Dataset entries
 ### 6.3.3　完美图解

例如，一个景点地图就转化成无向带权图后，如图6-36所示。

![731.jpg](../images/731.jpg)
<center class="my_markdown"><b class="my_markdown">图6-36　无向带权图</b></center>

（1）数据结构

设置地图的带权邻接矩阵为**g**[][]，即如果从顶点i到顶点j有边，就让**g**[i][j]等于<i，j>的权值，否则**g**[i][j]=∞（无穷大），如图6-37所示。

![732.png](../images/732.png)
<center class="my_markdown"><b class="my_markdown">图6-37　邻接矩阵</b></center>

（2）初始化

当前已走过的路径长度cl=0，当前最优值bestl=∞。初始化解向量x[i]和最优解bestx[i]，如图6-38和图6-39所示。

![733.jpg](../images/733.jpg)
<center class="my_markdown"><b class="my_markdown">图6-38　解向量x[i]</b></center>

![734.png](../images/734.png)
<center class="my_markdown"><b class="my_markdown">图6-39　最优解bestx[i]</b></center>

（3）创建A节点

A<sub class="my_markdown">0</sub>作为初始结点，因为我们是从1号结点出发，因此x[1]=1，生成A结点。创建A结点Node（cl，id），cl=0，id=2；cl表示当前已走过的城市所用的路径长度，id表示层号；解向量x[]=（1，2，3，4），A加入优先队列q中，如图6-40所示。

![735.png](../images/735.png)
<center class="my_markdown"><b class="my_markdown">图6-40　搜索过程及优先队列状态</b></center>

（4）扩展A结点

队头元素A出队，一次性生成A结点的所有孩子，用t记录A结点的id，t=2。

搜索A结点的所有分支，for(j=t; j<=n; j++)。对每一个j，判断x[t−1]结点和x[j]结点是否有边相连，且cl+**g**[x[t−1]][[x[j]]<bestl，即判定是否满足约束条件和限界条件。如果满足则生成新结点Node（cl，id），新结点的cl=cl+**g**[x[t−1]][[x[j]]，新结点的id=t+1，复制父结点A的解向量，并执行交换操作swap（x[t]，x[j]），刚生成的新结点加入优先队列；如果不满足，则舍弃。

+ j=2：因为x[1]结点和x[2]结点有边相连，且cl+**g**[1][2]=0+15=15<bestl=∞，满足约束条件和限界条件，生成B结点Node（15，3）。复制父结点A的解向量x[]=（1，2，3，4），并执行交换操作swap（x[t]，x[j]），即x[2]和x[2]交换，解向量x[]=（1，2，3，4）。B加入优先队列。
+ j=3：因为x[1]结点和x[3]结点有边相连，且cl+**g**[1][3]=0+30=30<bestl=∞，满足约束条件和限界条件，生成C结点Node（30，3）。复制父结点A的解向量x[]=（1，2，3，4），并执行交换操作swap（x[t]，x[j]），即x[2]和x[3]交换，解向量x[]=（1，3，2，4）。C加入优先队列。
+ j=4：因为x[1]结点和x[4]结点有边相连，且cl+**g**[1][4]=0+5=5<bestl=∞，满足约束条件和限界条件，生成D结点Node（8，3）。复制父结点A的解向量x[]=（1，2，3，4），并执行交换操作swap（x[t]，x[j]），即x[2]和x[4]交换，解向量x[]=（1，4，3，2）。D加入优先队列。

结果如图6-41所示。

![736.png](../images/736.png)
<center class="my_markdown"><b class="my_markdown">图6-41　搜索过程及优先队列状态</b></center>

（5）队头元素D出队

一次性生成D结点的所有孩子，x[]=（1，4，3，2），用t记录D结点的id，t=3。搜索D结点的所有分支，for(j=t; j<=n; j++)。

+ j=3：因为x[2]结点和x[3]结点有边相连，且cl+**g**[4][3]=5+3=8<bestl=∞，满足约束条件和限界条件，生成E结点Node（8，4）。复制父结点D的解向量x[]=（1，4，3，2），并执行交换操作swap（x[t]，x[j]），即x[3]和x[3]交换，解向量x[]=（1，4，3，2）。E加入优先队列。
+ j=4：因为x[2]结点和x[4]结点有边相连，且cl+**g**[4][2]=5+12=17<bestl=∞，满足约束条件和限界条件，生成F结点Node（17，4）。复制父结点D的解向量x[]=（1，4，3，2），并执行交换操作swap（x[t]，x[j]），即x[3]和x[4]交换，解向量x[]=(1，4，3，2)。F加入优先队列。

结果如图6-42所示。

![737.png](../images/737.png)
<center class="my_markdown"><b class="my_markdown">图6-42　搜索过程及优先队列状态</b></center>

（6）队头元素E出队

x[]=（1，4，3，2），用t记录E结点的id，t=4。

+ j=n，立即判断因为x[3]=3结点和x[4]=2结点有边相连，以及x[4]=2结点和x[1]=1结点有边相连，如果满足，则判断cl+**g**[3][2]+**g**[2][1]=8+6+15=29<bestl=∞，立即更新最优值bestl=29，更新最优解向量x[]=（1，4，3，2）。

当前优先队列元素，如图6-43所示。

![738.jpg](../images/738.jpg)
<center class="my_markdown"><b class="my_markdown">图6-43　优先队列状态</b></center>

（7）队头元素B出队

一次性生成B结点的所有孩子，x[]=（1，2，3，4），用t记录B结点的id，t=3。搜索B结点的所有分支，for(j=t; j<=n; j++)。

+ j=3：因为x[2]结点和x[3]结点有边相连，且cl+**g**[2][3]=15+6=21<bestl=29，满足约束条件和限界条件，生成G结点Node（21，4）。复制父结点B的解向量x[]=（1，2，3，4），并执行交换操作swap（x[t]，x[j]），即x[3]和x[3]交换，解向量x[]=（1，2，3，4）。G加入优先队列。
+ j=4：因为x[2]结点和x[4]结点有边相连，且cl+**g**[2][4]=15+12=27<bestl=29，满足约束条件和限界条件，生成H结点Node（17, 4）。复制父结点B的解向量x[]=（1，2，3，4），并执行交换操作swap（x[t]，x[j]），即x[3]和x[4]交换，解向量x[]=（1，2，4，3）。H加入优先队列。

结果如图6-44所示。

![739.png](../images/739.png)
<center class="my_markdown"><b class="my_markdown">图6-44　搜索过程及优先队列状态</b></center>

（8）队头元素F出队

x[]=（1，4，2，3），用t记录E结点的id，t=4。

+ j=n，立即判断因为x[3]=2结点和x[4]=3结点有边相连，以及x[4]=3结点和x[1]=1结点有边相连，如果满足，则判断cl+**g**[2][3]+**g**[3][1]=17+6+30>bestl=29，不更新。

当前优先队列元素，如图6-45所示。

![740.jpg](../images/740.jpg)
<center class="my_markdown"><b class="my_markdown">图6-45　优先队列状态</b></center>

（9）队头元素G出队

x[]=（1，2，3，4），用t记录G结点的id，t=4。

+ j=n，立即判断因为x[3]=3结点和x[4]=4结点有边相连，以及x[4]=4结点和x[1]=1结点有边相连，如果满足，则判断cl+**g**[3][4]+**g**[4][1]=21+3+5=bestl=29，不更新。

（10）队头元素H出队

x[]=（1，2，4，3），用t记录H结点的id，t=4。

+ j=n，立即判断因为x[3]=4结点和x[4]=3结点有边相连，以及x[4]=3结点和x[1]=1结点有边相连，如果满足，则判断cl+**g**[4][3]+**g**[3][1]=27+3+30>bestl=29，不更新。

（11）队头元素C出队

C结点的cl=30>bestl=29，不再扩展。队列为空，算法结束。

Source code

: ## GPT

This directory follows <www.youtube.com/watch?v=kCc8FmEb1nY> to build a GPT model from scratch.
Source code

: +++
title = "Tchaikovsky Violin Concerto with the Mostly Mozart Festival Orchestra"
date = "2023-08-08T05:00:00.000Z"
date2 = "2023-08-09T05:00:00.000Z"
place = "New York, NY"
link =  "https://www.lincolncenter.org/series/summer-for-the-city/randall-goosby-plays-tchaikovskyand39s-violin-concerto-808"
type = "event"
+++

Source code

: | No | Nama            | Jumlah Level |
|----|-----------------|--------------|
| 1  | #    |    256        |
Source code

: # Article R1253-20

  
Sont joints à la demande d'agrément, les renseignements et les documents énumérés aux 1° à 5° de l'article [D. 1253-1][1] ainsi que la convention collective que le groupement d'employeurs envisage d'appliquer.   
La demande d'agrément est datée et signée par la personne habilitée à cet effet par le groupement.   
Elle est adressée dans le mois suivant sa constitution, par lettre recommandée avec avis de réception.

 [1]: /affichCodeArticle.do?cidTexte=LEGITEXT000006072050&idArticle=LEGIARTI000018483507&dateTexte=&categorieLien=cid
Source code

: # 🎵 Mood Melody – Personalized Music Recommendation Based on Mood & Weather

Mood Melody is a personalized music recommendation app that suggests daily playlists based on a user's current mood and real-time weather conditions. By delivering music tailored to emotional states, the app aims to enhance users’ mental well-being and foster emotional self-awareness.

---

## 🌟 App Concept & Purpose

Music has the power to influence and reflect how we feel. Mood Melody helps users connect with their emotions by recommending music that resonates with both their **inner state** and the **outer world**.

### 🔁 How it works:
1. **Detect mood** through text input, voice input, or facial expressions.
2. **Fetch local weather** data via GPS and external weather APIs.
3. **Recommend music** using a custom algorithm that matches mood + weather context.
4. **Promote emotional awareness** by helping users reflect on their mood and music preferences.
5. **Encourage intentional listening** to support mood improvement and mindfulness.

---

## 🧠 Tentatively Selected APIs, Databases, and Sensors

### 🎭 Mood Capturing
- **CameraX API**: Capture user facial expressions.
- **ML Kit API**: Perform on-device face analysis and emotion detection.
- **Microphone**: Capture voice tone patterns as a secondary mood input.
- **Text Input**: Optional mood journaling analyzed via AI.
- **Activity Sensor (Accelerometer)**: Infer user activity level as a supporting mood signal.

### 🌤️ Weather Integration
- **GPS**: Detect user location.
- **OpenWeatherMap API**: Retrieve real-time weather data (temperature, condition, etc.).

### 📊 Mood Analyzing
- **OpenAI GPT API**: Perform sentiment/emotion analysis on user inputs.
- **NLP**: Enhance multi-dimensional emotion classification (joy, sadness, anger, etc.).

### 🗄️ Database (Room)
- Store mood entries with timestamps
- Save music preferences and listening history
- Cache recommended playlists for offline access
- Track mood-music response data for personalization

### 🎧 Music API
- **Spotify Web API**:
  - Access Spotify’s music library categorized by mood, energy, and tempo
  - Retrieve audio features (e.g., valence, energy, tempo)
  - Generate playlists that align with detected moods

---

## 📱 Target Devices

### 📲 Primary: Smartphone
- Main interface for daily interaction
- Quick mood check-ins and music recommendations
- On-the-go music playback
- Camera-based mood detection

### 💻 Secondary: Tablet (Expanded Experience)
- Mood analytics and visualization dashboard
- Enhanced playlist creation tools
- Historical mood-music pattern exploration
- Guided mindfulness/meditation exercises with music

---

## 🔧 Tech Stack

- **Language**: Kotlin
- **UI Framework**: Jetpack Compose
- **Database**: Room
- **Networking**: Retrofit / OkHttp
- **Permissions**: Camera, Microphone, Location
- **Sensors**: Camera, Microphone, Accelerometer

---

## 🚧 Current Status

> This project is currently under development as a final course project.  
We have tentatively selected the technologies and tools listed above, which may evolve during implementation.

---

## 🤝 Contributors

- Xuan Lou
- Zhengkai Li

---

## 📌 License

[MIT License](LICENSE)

= YOUR TASK =
What is needed is an exact copy of the entries above, from the first line through the line holding "设置地图的带权邻接矩阵为**", with both of those lines kept; please give nothing else.

= OUTPUT FOR THIS TASK =
 ### 6.3.3　完美图解

例如，一个景点地图就转化成无向带权图后，如图6-36所示。

![731.jpg](../images/731.jpg)
<center class="my_markdown"><b class="my_markdown">图6-36　无向带权图</b></center>

（1）数据结构

设置地图的带权邻接矩阵为**g**[][]，即如果从顶点i到顶点j有边，就让**g**[i][j]等于<i，j>的权值，否则**g**[i][j]=∞（无穷大），如图6-37所示。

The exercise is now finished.